Centralized Inventory of Managed VMs in AWS

Published in

Fortum Technology Blog

5 min readApr 9, 2024

In any organization, there is a constant need to manage and operate VMs (virtual machines) centrally. Motivation includes standardization, patch management, better cost management by reservations or savings plans, ensuring compliance, listing instances which have certain applications installed and so on and so forth.

I would personally prefer to transition away from VMs towards managed services or serverless architecture. That way we abstract the infrastructure management and lower our operational overhead. However, despite our best efforts and good intentions, it is a fact that neither us nor the majority of organizations can completely shift away from having, at least some, virtual machines to manage.

The predicament arises due to legacy applications, managed services not supporting some use cases (e.g. Timescale DB), ecosystem compatibility (integration with some enterprise tooling), regulatory constraints, licensing considerations and more. So, the natural first step is to ensure we have an accurate, centralized repository of all the VMs configuration.

The AWS built-in service for configuration management is AWS Config.

AWS Config’s multi-account and multi-region data aggregation does help with the discoverability of VMs¹. However, its scope is limited to only centralized configuration management. It looks at EC2 instances from the outside and sees its configuration and compliance posture. For example, it helps answer the below questions

List of all EC2 instances
List of publicly available EC2 instances
Instances with specific tags
Non-compliant instances

However, Config does not provide any information about an instance from the inside. For that, the Systems Manager Inventory comes to the rescue.

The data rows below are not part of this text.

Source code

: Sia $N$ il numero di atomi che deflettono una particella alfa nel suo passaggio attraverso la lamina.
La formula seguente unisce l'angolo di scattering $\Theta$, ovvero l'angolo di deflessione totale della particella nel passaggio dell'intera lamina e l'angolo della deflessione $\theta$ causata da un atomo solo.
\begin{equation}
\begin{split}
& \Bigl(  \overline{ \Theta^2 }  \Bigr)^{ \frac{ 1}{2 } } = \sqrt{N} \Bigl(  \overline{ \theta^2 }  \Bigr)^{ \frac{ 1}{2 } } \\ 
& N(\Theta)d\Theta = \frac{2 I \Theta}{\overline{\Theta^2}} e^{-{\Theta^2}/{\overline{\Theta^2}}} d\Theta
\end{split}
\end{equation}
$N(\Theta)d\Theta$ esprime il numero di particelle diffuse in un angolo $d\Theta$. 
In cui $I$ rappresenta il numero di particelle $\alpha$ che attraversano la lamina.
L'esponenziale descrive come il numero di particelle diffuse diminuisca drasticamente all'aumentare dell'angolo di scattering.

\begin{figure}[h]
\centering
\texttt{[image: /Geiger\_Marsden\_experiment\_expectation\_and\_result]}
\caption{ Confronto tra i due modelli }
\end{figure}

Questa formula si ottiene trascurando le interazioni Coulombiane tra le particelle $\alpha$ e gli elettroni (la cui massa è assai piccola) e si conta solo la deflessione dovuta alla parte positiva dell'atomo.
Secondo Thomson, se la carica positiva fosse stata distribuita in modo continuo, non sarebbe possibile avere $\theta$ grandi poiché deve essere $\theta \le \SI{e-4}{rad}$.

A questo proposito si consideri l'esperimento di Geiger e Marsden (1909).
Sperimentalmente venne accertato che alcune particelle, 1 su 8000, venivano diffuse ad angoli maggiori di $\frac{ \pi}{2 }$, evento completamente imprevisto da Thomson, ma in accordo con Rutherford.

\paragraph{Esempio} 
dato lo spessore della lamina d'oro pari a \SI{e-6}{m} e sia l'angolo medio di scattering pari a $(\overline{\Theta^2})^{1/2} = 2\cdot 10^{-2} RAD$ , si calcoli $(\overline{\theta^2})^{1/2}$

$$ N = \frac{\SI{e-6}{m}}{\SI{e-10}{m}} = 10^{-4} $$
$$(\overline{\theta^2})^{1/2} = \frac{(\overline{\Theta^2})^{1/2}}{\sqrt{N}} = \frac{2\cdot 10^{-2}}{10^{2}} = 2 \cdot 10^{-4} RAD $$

Systems Manager Inventory — single account view

Systems Manager Inventory provides a wealth of metadata and configuration information about managed instances². The information collected by Inventory is as below³

instance information like InstanceId, OS details, CPU details, etc
installed applications: such as applications installed through yum, apt
network configuration: information about IP address, subnet
aws components: details about aws components installed such as ssm agent
windows registry keys
files: information about the filesystem
custom inventory: Inventory can be used to collect custom metadata like Business name, contact details, etc

Inventory works with any managed node. A managed node has an SSM agent installed and can communicate with the AWS Systems Manager. So, a managed node can be a VM from other cloud providers, IoT devices, and on-premise servers⁴.

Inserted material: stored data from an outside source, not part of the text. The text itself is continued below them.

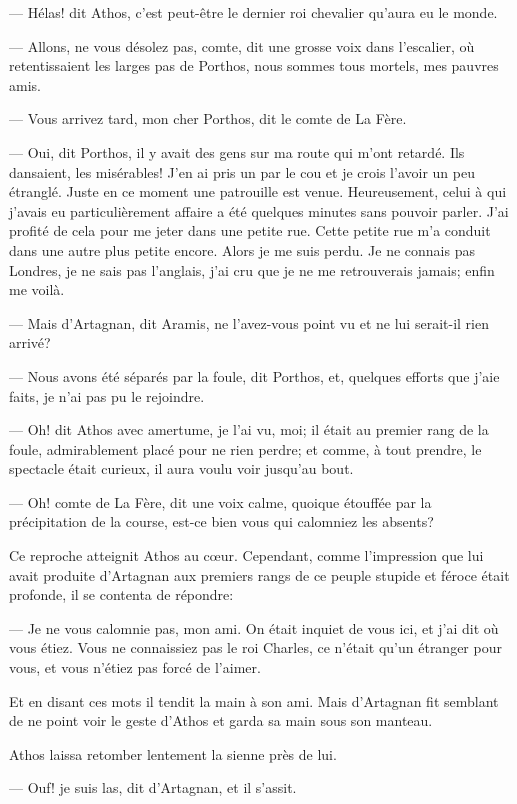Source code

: — Hélas! dit Athos, c'est peut-être le dernier roi chevalier qu'aura eu le monde.

— Allons, ne vous désolez pas, comte, dit une grosse voix dans l'escalier, où retentissaient les larges pas de Porthos, nous sommes tous mortels, mes pauvres amis.

— Vous arrivez tard, mon cher Porthos, dit le comte de La Fère.

— Oui, dit Porthos, il y avait des gens sur ma route qui m'ont retardé. Ils dansaient, les misérables! J'en ai pris un par le cou et je crois l'avoir un peu étranglé. Juste en ce moment une patrouille est venue. Heureusement, celui à qui j'avais eu particulièrement affaire a été quelques minutes sans pouvoir parler. J'ai profité de cela pour me jeter dans une petite rue. Cette petite rue m'a conduit dans une autre plus petite encore. Alors je me suis perdu. Je ne connais pas Londres, je ne sais pas l'anglais, j'ai cru que je ne me retrouverais jamais; enfin me voilà.

— Mais d'Artagnan, dit Aramis, ne l'avez-vous point vu et ne lui serait-il rien arrivé?

— Nous avons été séparés par la foule, dit Porthos, et, quelques efforts que j'aie faits, je n'ai pas pu le rejoindre.

— Oh! dit Athos avec amertume, je l'ai vu, moi; il était au premier rang de la foule, admirablement placé pour ne rien perdre; et comme, à tout prendre, le spectacle était curieux, il aura voulu voir jusqu'au bout.

— Oh! comte de La Fère, dit une voix calme, quoique étouffée par la précipitation de la course, est-ce bien vous qui calomniez les absents?

Ce reproche atteignit Athos au cœur. Cependant, comme l'impression que lui avait produite d'Artagnan aux premiers rangs de ce peuple stupide et féroce était profonde, il se contenta de répondre:

— Je ne vous calomnie pas, mon ami. On était inquiet de vous ici, et j'ai dit où vous étiez. Vous ne connaissiez pas le roi Charles, ce n'était qu'un étranger pour vous, et vous n'étiez pas forcé de l'aimer.

Et en disant ces mots il tendit la main à son ami. Mais d'Artagnan fit semblant de ne point voir le geste d'Athos et garda sa main sous son manteau.

Athos laissa retomber lentement la sienne près de lui.

— Ouf! je suis las, dit d'Artagnan, et il s'assit.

Inventory for a managed node is collected by running the AWS-GatherSoftwareInventory SSM document (provided by AWS in all accounts) against those instances. The State Manager feature of Systems Manager can then be used to associate the above document against all the instances and run them at a frequency.

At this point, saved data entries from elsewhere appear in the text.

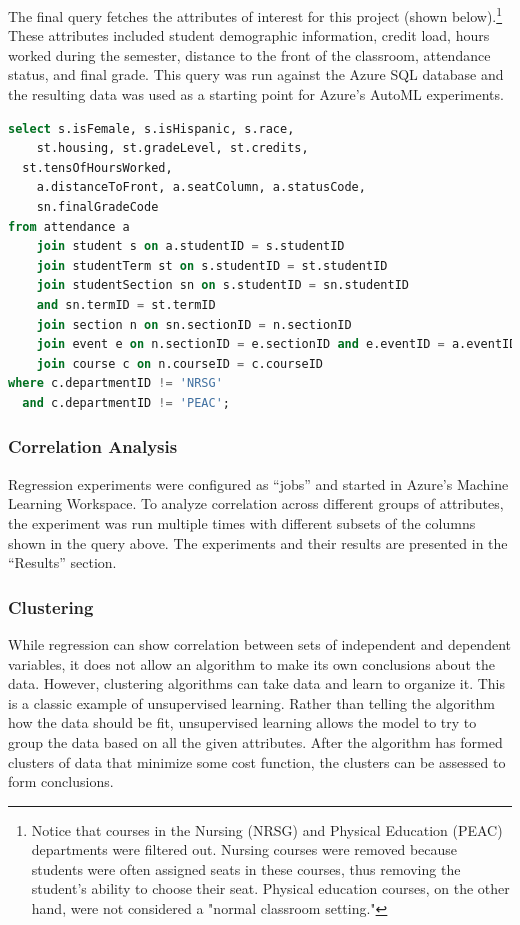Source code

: The final query fetches the attributes of interest for this project (shown below).\footnote{Notice that courses in the Nursing (NRSG) and Physical Education (PEAC) departments were filtered out. Nursing courses were removed because students were often assigned seats in these courses, thus removing the student's ability to choose their seat. Physical education courses, on the other hand, were not considered a "normal classroom setting."} These attributes included student demographic information, credit load, hours worked during the semester, distance to the front of the classroom, attendance status, and final grade. This query was run against the Azure SQL database and the resulting data was used as a starting point for Azure's AutoML experiments.
\begin{lstlisting}[language=SQL]
select s.isFemale, s.isHispanic, s.race,
	st.housing, st.gradeLevel, st.credits, 
  st.tensOfHoursWorked,
	a.distanceToFront, a.seatColumn, a.statusCode,
	sn.finalGradeCode
from attendance a
	join student s on a.studentID = s.studentID 
	join studentTerm st on s.studentID = st.studentID
	join studentSection sn on s.studentID = sn.studentID 
    and sn.termID = st.termID
	join section n on sn.sectionID = n.sectionID
	join event e on n.sectionID = e.sectionID and e.eventID = a.eventID
	join course c on n.courseID = c.courseID
where c.departmentID != 'NRSG' 
  and c.departmentID != 'PEAC';
\end{lstlisting}

\subsubsection{Correlation Analysis}
Regression experiments were configured as ``jobs'' and started in Azure's Machine Learning Workspace. To analyze correlation across different groups of attributes, the experiment was run multiple times with different subsets of the columns shown in the query above. The experiments and their results are presented in the ``Results'' section.
\subsubsection{Clustering}
While regression can show correlation between sets of independent and dependent variables, it does not allow an algorithm to make its own conclusions about the data. However, clustering algorithms can take data and learn to organize it. This is a classic example of unsupervised learning. Rather than telling the algorithm how the data should be fit, unsupervised learning allows the model to try to group the data based on all the given attributes. After the algorithm has formed clusters of data that minimize some cost function, the clusters can be assessed to form conclusions.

Terraform implementation for this is shown below. It collects inventory for all EC2 instances in an account once a day.

resource "aws_ssm_association" "this" {
  name = "AWS-GatherSoftwareInventory"
  targets {
    key    = "InstanceIds"
    values = ["*"]
  }
  schedule_expression = "rate(1 day)"
}

The solution above gathers inventory information but is limited to an individual account. To meet my ultimate goal of aggregating the data at the organization level i.e. multiple accounts and regions, enter Resource Data Sync.

Resource Data Sync for Inventory — AWS Organization view

Resource Data Sync is a powerful Systems Manager feature that enables the collection of inventory information from multiple AWS Accounts and regions into an S3 bucket. It stores the raw data in JSON format which can then be queried using Athena and integrated with QuickSight for visualization purposes.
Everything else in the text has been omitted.